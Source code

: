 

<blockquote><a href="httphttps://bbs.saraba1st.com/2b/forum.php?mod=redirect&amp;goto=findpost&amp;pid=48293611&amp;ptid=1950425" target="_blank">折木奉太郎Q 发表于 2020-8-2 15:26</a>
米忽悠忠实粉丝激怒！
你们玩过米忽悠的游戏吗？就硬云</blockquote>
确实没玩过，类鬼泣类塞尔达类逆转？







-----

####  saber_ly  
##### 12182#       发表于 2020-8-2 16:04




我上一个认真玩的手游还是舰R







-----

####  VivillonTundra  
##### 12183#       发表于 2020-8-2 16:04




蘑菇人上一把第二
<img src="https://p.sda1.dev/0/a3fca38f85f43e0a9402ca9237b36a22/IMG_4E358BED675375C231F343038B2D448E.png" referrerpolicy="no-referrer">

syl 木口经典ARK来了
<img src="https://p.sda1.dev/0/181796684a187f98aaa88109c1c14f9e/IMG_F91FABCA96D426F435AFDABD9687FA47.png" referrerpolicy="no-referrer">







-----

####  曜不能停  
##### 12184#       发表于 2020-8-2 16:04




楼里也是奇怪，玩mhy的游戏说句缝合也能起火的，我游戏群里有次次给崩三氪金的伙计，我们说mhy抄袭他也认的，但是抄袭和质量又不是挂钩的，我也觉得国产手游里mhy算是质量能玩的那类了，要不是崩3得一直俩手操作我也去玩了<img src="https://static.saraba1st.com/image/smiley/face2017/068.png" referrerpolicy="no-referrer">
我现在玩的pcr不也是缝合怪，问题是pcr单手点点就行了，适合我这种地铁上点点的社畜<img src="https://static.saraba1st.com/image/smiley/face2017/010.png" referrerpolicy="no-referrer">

○ ○ ○ ○

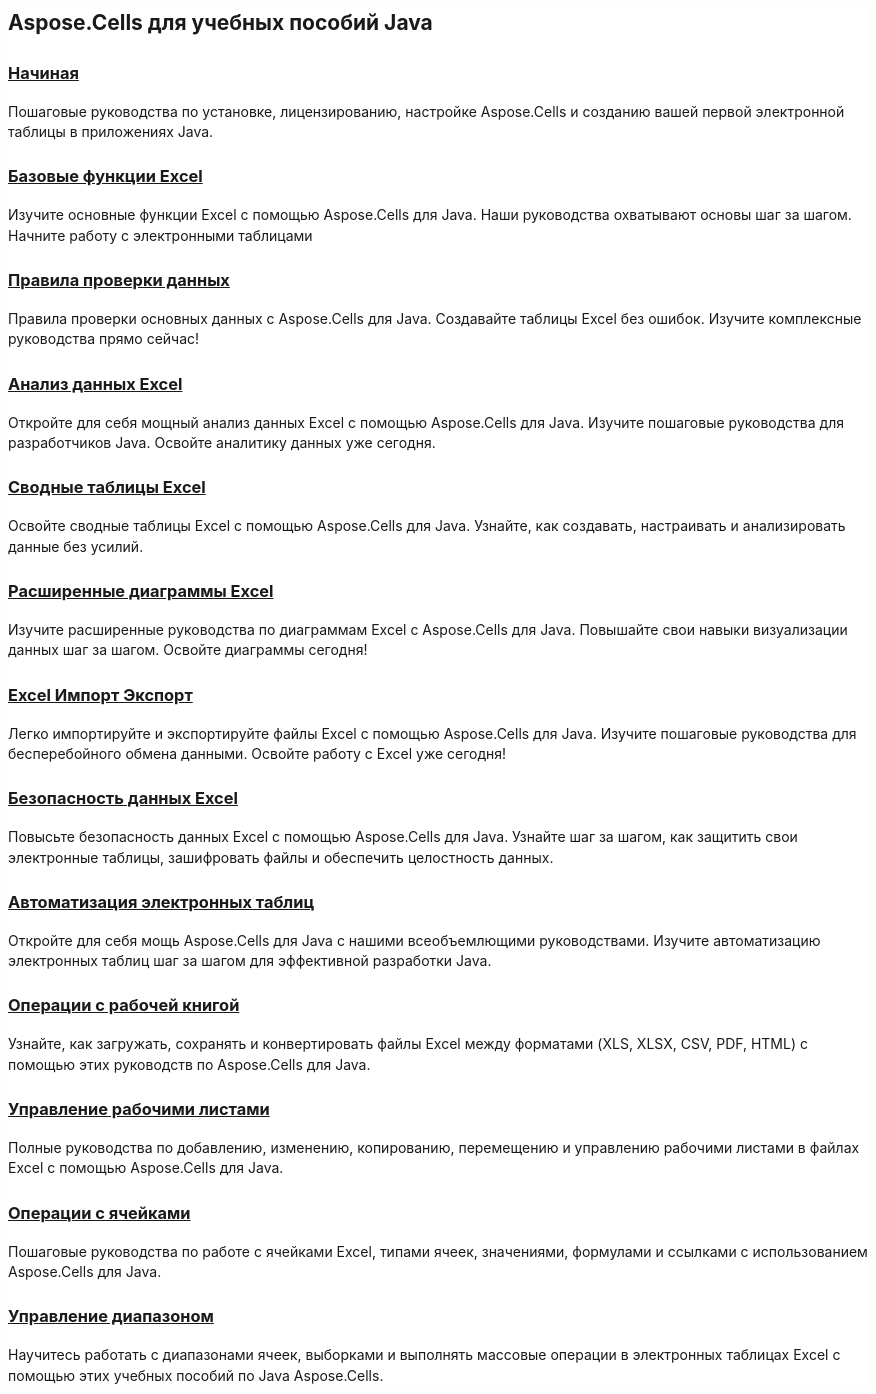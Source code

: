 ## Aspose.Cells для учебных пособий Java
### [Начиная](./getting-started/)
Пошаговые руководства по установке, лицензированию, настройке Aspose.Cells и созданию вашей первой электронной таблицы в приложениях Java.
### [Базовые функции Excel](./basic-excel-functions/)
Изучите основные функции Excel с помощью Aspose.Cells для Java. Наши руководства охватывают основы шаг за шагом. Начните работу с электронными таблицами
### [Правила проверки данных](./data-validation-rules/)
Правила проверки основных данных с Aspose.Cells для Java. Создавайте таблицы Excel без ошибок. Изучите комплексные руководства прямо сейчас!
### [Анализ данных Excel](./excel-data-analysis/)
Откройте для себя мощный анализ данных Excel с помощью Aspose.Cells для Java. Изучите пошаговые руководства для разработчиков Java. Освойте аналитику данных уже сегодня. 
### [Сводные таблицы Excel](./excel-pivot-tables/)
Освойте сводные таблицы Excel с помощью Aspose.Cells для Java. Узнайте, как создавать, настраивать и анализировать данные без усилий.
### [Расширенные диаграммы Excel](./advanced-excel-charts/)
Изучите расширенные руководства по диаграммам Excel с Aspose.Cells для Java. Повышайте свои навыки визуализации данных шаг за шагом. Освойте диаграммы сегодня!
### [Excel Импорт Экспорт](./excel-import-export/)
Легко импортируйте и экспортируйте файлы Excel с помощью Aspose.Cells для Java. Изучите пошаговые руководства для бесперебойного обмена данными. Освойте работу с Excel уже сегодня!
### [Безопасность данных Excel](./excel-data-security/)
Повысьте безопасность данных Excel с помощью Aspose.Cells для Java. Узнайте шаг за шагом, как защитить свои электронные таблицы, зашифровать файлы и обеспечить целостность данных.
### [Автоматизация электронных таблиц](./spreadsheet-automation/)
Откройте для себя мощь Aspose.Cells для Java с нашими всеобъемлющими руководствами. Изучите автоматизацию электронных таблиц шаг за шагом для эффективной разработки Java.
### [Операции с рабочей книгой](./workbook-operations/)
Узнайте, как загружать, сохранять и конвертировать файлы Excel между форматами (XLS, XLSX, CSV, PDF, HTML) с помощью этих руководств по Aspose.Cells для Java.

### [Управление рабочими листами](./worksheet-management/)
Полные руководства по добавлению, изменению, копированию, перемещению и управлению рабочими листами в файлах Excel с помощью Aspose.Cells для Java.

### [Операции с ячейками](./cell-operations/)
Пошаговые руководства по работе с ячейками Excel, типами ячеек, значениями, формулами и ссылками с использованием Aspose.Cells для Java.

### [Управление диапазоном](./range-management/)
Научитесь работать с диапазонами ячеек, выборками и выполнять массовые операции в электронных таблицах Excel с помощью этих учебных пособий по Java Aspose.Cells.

○ ○ ○ ○

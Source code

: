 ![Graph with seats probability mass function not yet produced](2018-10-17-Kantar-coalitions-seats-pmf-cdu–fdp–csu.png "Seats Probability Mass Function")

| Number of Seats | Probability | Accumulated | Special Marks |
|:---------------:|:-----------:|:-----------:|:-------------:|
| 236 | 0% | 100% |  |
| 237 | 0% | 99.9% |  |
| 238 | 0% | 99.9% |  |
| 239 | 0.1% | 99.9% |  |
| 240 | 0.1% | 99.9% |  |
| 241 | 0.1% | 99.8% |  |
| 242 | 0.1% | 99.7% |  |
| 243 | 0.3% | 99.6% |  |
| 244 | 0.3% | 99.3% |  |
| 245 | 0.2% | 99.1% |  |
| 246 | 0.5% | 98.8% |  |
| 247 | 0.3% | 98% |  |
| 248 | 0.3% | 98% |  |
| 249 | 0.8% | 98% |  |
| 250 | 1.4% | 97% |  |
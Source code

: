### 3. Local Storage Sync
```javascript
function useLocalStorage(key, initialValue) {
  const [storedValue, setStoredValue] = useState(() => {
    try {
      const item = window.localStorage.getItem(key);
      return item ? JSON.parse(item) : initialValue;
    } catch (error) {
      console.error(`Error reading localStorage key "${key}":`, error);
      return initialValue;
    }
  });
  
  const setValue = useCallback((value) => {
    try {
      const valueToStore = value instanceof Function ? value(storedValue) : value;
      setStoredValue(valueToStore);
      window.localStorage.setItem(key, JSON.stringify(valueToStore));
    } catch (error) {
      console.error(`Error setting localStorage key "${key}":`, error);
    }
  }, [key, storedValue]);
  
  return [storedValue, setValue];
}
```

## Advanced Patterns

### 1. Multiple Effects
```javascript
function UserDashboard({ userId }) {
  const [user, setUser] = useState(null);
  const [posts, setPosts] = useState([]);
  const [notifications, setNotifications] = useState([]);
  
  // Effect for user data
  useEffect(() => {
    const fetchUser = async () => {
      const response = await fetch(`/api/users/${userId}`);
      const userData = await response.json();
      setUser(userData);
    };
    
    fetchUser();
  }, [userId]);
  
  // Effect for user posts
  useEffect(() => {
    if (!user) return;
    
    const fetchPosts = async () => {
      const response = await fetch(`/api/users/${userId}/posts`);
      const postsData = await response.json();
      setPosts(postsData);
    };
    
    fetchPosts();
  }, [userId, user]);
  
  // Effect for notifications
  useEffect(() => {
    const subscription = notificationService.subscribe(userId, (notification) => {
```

○ ○ ○ ○

### Action item:
Find "valueToStore" in the data above. Report each line where it appears.

### Exercise solution:
      const valueToStore = value instanceof Function ? value(storedValue) : value;
      setStoredValue(valueToStore);
      window.localStorage.setItem(key, JSON.stringify(valueToStore));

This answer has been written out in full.